The dining community, hit by hit this year, spiked again as climatic conditions were aggravated by a canceled Valentine’s Day, lengthy closings, and an erratic return to normal.
In the Dallas Farmers Market – the closed shed and the adjacent shops and apartments – the power supply also went out. Ka-Tip owner and Farmers Market resident George Kaiho went with his wife and a cousin to stir up the oven. They lit the gas appliances in the dark and put together a simple menu of bacon, eggs, and pancakes, plus soothing shrimp and chicken congee. They sold hot tea and coffee and had people fill containers with hot water because they knew others at home were in dire straits.
On Tuesday and Wednesday, when the power was turned on and off, Kaiho was able to add some of their regular menu items. When the restaurant naturally darkened around 4 p.m., the small team stopped. “We couldn’t see anymore, so we closed,” says Kaiho.

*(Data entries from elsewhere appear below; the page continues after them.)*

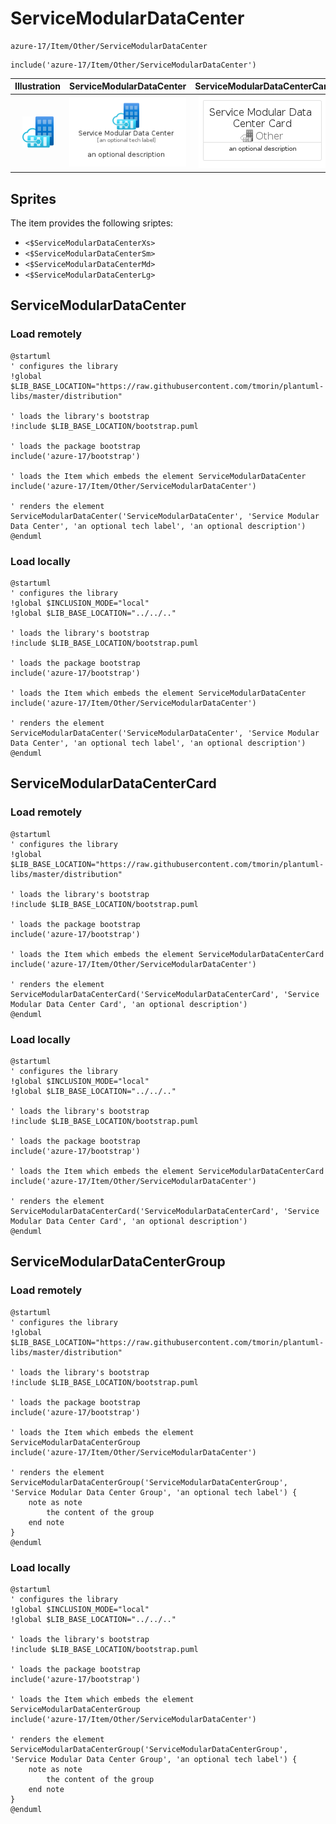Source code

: # ServiceModularDataCenter


```text
azure-17/Item/Other/ServiceModularDataCenter
```

```text
include('azure-17/Item/Other/ServiceModularDataCenter')
```



| Illustration | ServiceModularDataCenter | ServiceModularDataCenterCard | ServiceModularDataCenterGroup |
| :---: | :---: | :---: | :---: |
| ![illustration for Illustration](../../../azure-17/Item/Other/ServiceModularDataCenter.png) | ![illustration for ServiceModularDataCenter](../../../azure-17/Item/Other/ServiceModularDataCenter.Local.png) | ![illustration for ServiceModularDataCenterCard](../../../azure-17/Item/Other/ServiceModularDataCenterCard.Local.png) | ![illustration for ServiceModularDataCenterGroup](../../../azure-17/Item/Other/ServiceModularDataCenterGroup.Local.png) |



## Sprites
The item provides the following sriptes:

- `<$ServiceModularDataCenterXs>`
- `<$ServiceModularDataCenterSm>`
- `<$ServiceModularDataCenterMd>`
- `<$ServiceModularDataCenterLg>`





## ServiceModularDataCenter

### Load remotely
```plantuml
@startuml
' configures the library
!global $LIB_BASE_LOCATION="https://raw.githubusercontent.com/tmorin/plantuml-libs/master/distribution"

' loads the library's bootstrap
!include $LIB_BASE_LOCATION/bootstrap.puml

' loads the package bootstrap
include('azure-17/bootstrap')

' loads the Item which embeds the element ServiceModularDataCenter
include('azure-17/Item/Other/ServiceModularDataCenter')

' renders the element
ServiceModularDataCenter('ServiceModularDataCenter', 'Service Modular Data Center', 'an optional tech label', 'an optional description')
@enduml
```

### Load locally
```plantuml
@startuml
' configures the library
!global $INCLUSION_MODE="local"
!global $LIB_BASE_LOCATION="../../.."

' loads the library's bootstrap
!include $LIB_BASE_LOCATION/bootstrap.puml

' loads the package bootstrap
include('azure-17/bootstrap')

' loads the Item which embeds the element ServiceModularDataCenter
include('azure-17/Item/Other/ServiceModularDataCenter')

' renders the element
ServiceModularDataCenter('ServiceModularDataCenter', 'Service Modular Data Center', 'an optional tech label', 'an optional description')
@enduml
```

## ServiceModularDataCenterCard

### Load remotely
```plantuml
@startuml
' configures the library
!global $LIB_BASE_LOCATION="https://raw.githubusercontent.com/tmorin/plantuml-libs/master/distribution"

' loads the library's bootstrap
!include $LIB_BASE_LOCATION/bootstrap.puml

' loads the package bootstrap
include('azure-17/bootstrap')

' loads the Item which embeds the element ServiceModularDataCenterCard
include('azure-17/Item/Other/ServiceModularDataCenter')

' renders the element
ServiceModularDataCenterCard('ServiceModularDataCenterCard', 'Service Modular Data Center Card', 'an optional description')
@enduml
```

### Load locally
```plantuml
@startuml
' configures the library
!global $INCLUSION_MODE="local"
!global $LIB_BASE_LOCATION="../../.."

' loads the library's bootstrap
!include $LIB_BASE_LOCATION/bootstrap.puml

' loads the package bootstrap
include('azure-17/bootstrap')

' loads the Item which embeds the element ServiceModularDataCenterCard
include('azure-17/Item/Other/ServiceModularDataCenter')

' renders the element
ServiceModularDataCenterCard('ServiceModularDataCenterCard', 'Service Modular Data Center Card', 'an optional description')
@enduml
```

## ServiceModularDataCenterGroup

### Load remotely
```plantuml
@startuml
' configures the library
!global $LIB_BASE_LOCATION="https://raw.githubusercontent.com/tmorin/plantuml-libs/master/distribution"

' loads the library's bootstrap
!include $LIB_BASE_LOCATION/bootstrap.puml

' loads the package bootstrap
include('azure-17/bootstrap')

' loads the Item which embeds the element ServiceModularDataCenterGroup
include('azure-17/Item/Other/ServiceModularDataCenter')

' renders the element
ServiceModularDataCenterGroup('ServiceModularDataCenterGroup', 'Service Modular Data Center Group', 'an optional tech label') {
    note as note
        the content of the group
    end note
}
@enduml
```

### Load locally
```plantuml
@startuml
' configures the library
!global $INCLUSION_MODE="local"
!global $LIB_BASE_LOCATION="../../.."

' loads the library's bootstrap
!include $LIB_BASE_LOCATION/bootstrap.puml

' loads the package bootstrap
include('azure-17/bootstrap')

' loads the Item which embeds the element ServiceModularDataCenterGroup
include('azure-17/Item/Other/ServiceModularDataCenter')

' renders the element
ServiceModularDataCenterGroup('ServiceModularDataCenterGroup', 'Service Modular Data Center Group', 'an optional tech label') {
    note as note
        the content of the group
    end note
}
@enduml
```

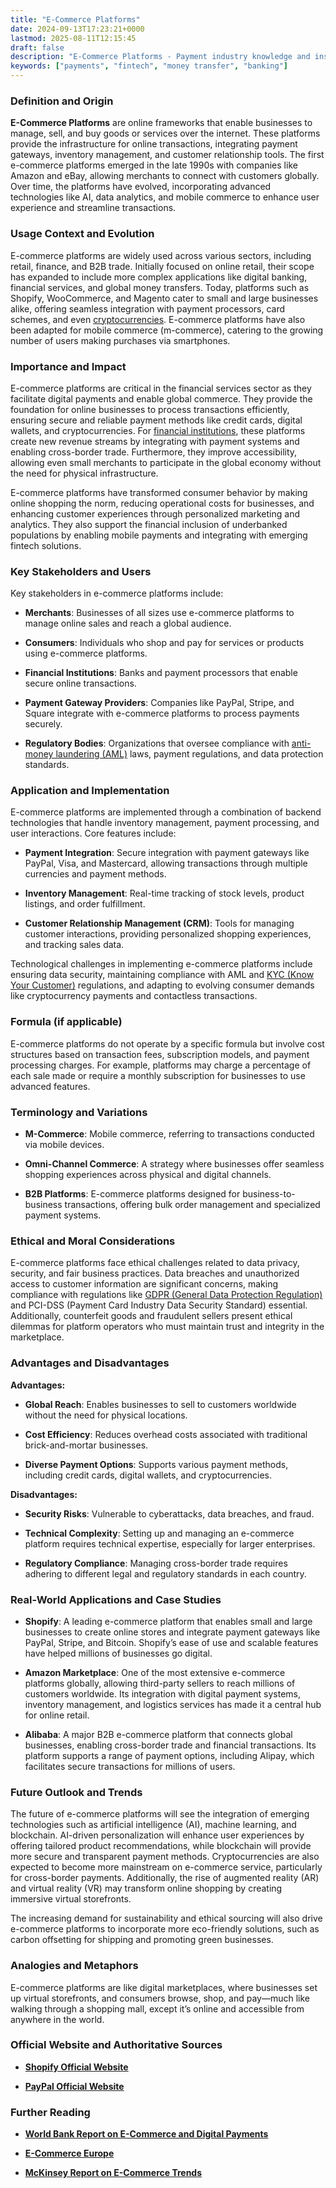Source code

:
 ```yaml
---
title: "E-Commerce Platforms"
date: 2024-09-13T17:23:21+0000
lastmod: 2025-08-11T12:15:45
draft: false
description: "E-Commerce Platforms - Payment industry knowledge and insights"
keywords: ["payments", "fintech", "money transfer", "banking"]
---
```


### Definition and Origin

**E-Commerce Platforms** are online frameworks that enable businesses to manage, sell, and buy goods or services over the internet. These platforms provide the infrastructure for online transactions, integrating payment gateways, inventory management, and customer relationship tools. The first e-commerce platforms emerged in the late 1990s with companies like Amazon and eBay, allowing merchants to connect with customers globally. Over time, the platforms have evolved, incorporating advanced technologies like AI, data analytics, and mobile commerce to enhance user experience and streamline transactions.

### Usage Context and Evolution

E-commerce platforms are widely used across various sectors, including retail, finance, and B2B trade. Initially focused on online retail, their scope has expanded to include more complex applications like digital banking, financial services, and global money transfers. Today, platforms such as Shopify, WooCommerce, and Magento cater to small and large businesses alike, offering seamless integration with payment processors, card schemes, and even [cryptocurrencies](https://faisalkhanllc.xyz/resources/payments-wiki/c/cryptocurrency/). E-commerce platforms have also been adapted for mobile commerce (m-commerce), catering to the growing number of users making purchases via smartphones.

### Importance and Impact

E-commerce platforms are critical in the financial services sector as they facilitate digital payments and enable global commerce. They provide the foundation for online businesses to process transactions efficiently, ensuring secure and reliable payment methods like credit cards, digital wallets, and cryptocurrencies. For [financial institutions](https://faisalkhanllc.xyz/resources/payments-wiki/f/financial-institution-fi/), these platforms create new revenue streams by integrating with payment systems and enabling cross-border trade. Furthermore, they improve accessibility, allowing even small merchants to participate in the global economy without the need for physical infrastructure.

E-commerce platforms have transformed consumer behavior by making online shopping the norm, reducing operational costs for businesses, and enhancing customer experiences through personalized marketing and analytics. They also support the financial inclusion of underbanked populations by enabling mobile payments and integrating with emerging fintech solutions.

### Key Stakeholders and Users

Key stakeholders in e-commerce platforms include:

- **Merchants**: Businesses of all sizes use e-commerce platforms to manage online sales and reach a global audience.

- **Consumers**: Individuals who shop and pay for services or products using e-commerce platforms.

- **Financial Institutions**: Banks and payment processors that enable secure online transactions.

- **Payment Gateway Providers**: Companies like PayPal, Stripe, and Square integrate with e-commerce platforms to process payments securely.

- **Regulatory Bodies**: Organizations that oversee compliance with [anti-money laundering (AML)](https://faisalkhanllc.xyz/resources/payments-wiki/a/anti-money-laundering-aml/) laws, payment regulations, and data protection standards.

### Application and Implementation

E-commerce platforms are implemented through a combination of backend technologies that handle inventory management, payment processing, and user interactions. Core features include:

- **Payment Integration**: Secure integration with payment gateways like PayPal, Visa, and Mastercard, allowing transactions through multiple currencies and payment methods.

- **Inventory Management**: Real-time tracking of stock levels, product listings, and order fulfillment.

- **Customer Relationship Management (CRM)**: Tools for managing customer interactions, providing personalized shopping experiences, and tracking sales data.

Technological challenges in implementing e-commerce platforms include ensuring data security, maintaining compliance with AML and [KYC (Know Your Customer)](https://faisalkhanllc.xyz/resources/payments-wiki/k/know-your-customer-kyc/) regulations, and adapting to evolving consumer demands like cryptocurrency payments and contactless transactions.

### Formula (if applicable)

E-commerce platforms do not operate by a specific formula but involve cost structures based on transaction fees, subscription models, and payment processing charges. For example, platforms may charge a percentage of each sale made or require a monthly subscription for businesses to use advanced features.

### Terminology and Variations

- **M-Commerce**: Mobile commerce, referring to transactions conducted via mobile devices.

- **Omni-Channel Commerce**: A strategy where businesses offer seamless shopping experiences across physical and digital channels.

- **B2B Platforms**: E-commerce platforms designed for business-to-business transactions, offering bulk order management and specialized payment systems.

### Ethical and Moral Considerations

E-commerce platforms face ethical challenges related to data privacy, security, and fair business practices. Data breaches and unauthorized access to customer information are significant concerns, making compliance with regulations like [GDPR (General Data Protection Regulation)](https://faisalkhanllc.xyz/resources/payments-wiki/g/general-data-protection-regulation-gdpr/) and PCI-DSS (Payment Card Industry Data Security Standard) essential. Additionally, counterfeit goods and fraudulent sellers present ethical dilemmas for platform operators who must maintain trust and integrity in the marketplace.

### Advantages and Disadvantages

**Advantages:**

- **Global Reach**: Enables businesses to sell to customers worldwide without the need for physical locations.

- **Cost Efficiency**: Reduces overhead costs associated with traditional brick-and-mortar businesses.

- **Diverse Payment Options**: Supports various payment methods, including credit cards, digital wallets, and cryptocurrencies.

**Disadvantages:**

- **Security Risks**: Vulnerable to cyberattacks, data breaches, and fraud.

- **Technical Complexity**: Setting up and managing an e-commerce platform requires technical expertise, especially for larger enterprises.

- **Regulatory Compliance**: Managing cross-border trade requires adhering to different legal and regulatory standards in each country.

### Real-World Applications and Case Studies

- **Shopify**: A leading e-commerce platform that enables small and large businesses to create online stores and integrate payment gateways like PayPal, Stripe, and Bitcoin. Shopify’s ease of use and scalable features have helped millions of businesses go digital.

- **Amazon Marketplace**: One of the most extensive e-commerce platforms globally, allowing third-party sellers to reach millions of customers worldwide. Its integration with digital payment systems, inventory management, and logistics services has made it a central hub for online retail.

- **Alibaba**: A major B2B e-commerce platform that connects global businesses, enabling cross-border trade and financial transactions. Its platform supports a range of payment options, including Alipay, which facilitates secure transactions for millions of users.

### Future Outlook and Trends

The future of e-commerce platforms will see the integration of emerging technologies such as artificial intelligence (AI), machine learning, and blockchain. AI-driven personalization will enhance user experiences by offering tailored product recommendations, while blockchain will provide more secure and transparent payment methods. Cryptocurrencies are also expected to become more mainstream on e-commerce service, particularly for cross-border payments. Additionally, the rise of augmented reality (AR) and virtual reality (VR) may transform online shopping by creating immersive virtual storefronts.

The increasing demand for sustainability and ethical sourcing will also drive e-commerce platforms to incorporate more eco-friendly solutions, such as carbon offsetting for shipping and promoting green businesses.

### Analogies and Metaphors

E-commerce platforms are like digital marketplaces, where businesses set up virtual storefronts, and consumers browse, shop, and pay—much like walking through a shopping mall, except it’s online and accessible from anywhere in the world.

### Official Website and Authoritative Sources

- **[Shopify Official Website](https://www.shopify.com)**

- **[PayPal Official Website](https://www.paypal.com)**

### Further Reading

- **[World Bank Report on E-Commerce and Digital Payments](https://www.worldbank.org)**

- **[E-Commerce Europe](https://www.ecommerce-europe.eu)**

- **[McKinsey Report on E-Commerce Trends](https://www.mckinsey.com)**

Their landlord at the Farmers Market allowed them to go into the shed to purchase 12 dozen eggs, coffee, and milk from Market Provisions when their supply ran out. “They are only open for us. And few other people, ”says Kaiho.
Many lost power across the city. The Empire Baking Company posted on social media that without electricity, the bakers were unable to bake overnight. They had to close the Inwood Bakery. No electricity, no daily bread. No electricity, no warm cups of coffee. Roasters like Noble Coyote, Full City Rooster, and others gloomily announced their abrupt formwork. For those looking for staples, the basics have been ripped out from under them.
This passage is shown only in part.